Report every line of the records below that includes the string "image".

◆ Excerpted data:
┄┄┄┄┄┄┄┄┄┄

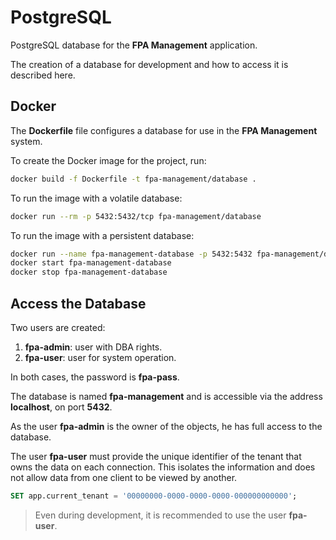 # PostgreSQL

PostgreSQL database for the **FPA Management** application.

The creation of a database for development and how to access it is described here.

## Docker

The **Dockerfile** file configures a database for use in the **FPA Management** system.

To create the Docker image for the project, run:

```bash
docker build -f Dockerfile -t fpa-management/database .
```

To run the image with a volatile database:

```bash
docker run --rm -p 5432:5432/tcp fpa-management/database
```

To run the image with a persistent database:

```bash
docker run --name fpa-management-database -p 5432:5432 fpa-management/database
docker start fpa-management-database
docker stop fpa-management-database
```

## Access the Database

Two users are created:

1. **fpa-admin**: user with DBA rights.
2. **fpa-user**: user for system operation.

In both cases, the password is **fpa-pass**.

The database is named **fpa-management** and is accessible via the address **localhost**, on port **5432**.

As the user **fpa-admin** is the owner of the objects, he has full access to the database.

The user **fpa-user** must provide the unique identifier of the tenant that owns the data on each connection. This isolates the information and does not allow data from one client to be viewed by another.

```sql
SET app.current_tenant = '00000000-0000-0000-0000-000000000000';
```

> Even during development, it is recommended to use the user **fpa-user**.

┄┄┄┄┄┄┄┄┄┄

◆ Output:
To create the Docker image for the project, run:
To run the image with a volatile database:
To run the image with a persistent database:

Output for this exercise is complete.